Apenas habían hablado antes de verse cara a cara en Ucrania, solo alguna vez para que Anna supiera con quién vivía su hija y se quedara tranquila, pero poco más. Por si acaso, David aprovechó el viaje de ida para hacerse un curso de ucraniano en Duolingo. Entre que habla cinco idiomas y tiene buen oído no debió de resultarle muy difícil. En septiembre ya estaban viviendo los cinco juntos; ellos dos, Alexandra, Adrián y la pequeña Yana. La abuela Valentina murió al poco de llegar a España y sus cenizas presiden el salón en el que mantenemos esta conversación, en una urna azul encima de la chimenea.

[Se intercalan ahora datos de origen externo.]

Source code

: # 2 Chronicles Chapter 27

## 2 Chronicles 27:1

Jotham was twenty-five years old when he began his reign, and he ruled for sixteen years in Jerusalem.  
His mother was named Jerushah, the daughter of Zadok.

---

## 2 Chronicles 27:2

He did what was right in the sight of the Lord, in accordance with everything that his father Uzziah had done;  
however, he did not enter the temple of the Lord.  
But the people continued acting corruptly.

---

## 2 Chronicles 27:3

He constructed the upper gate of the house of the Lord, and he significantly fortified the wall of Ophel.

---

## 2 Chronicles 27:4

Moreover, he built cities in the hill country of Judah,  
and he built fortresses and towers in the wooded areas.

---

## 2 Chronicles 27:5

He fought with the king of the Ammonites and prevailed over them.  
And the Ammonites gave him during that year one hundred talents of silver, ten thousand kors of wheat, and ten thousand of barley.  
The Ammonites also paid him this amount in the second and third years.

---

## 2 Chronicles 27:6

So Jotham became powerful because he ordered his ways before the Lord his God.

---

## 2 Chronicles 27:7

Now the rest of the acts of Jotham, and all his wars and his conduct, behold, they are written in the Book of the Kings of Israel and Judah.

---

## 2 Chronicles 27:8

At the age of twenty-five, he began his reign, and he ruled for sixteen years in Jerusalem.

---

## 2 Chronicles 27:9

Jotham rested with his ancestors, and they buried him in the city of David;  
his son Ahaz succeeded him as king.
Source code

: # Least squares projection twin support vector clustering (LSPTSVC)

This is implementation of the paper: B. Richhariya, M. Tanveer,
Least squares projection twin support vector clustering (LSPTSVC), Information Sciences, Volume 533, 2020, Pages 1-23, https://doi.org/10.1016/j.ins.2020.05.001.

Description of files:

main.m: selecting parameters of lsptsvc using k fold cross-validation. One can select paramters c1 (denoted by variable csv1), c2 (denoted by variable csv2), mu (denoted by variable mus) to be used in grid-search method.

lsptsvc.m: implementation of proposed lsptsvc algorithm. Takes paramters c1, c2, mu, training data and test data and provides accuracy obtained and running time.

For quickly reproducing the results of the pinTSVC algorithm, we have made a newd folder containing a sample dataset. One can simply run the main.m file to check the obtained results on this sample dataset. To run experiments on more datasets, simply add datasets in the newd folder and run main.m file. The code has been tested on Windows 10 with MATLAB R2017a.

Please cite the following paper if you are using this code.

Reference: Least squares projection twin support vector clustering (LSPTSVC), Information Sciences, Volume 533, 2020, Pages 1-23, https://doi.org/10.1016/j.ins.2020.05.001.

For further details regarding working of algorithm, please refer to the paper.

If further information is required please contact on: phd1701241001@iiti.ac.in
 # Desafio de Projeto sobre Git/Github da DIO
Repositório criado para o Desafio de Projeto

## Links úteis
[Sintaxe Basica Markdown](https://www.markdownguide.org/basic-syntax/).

Hasta hace pocas semanas compartieron casa, pero cuando quedó libre la de al lado, Anna y David se mudaron para tener cada pareja su propio nido. Los dos pisos antes eran uno solo, así que se comunican por una puerta interna que siempre está abierta. «Comemos juntos todos siempre que podemos porque cada uno tiene un trabajo y a veces nos cruzamos. Ellas suelen quedarse en casa y nosotros salimos a trabajar», dice Adrián. Explica que se comunican como pueden, «muchas veces basta con que nos miremos a los ojos los cuatro». Aquí se escucha inglés, ucraniano, español, ruso. «Procuramos usar poco el traductor, solo para darnos mensajes largos, porque como ellas mezclan palabras rusas y ucranianas la aplicación se hace un lío», añade entre risas.

Adrián dice que pensó que sus padres le iban a matar cuando se enteraran de su nueva «modern family». «Mi madre flipó un poco al principio cuando vio a la niña y eso, de golpe y porrazo tenía mujer e hija, pero a los cinco minutos ya le parecía todo precioso. Es algo con lo que yo siempre había soñado, tener responsabilidades, madurar. Hace tanto tiempo que no salgo de fiesta que no me acuerdo ni de lo que es eso... Mis metas están casi cumplidas, me falta aprobar la oposición a la Benemérita. Por su parte, David, el veterano afinador de pianos que toca la batería en tres grupos de rock y hace de portero en un equipo de hockey, tiene cuatro hijos de una relación anterior. Como él dice, ahora tiene tres familias. Tres familias tan bien a avenidas que todos, incluida su ex mujer, compartieron mesa y mantel la pasada Navidad.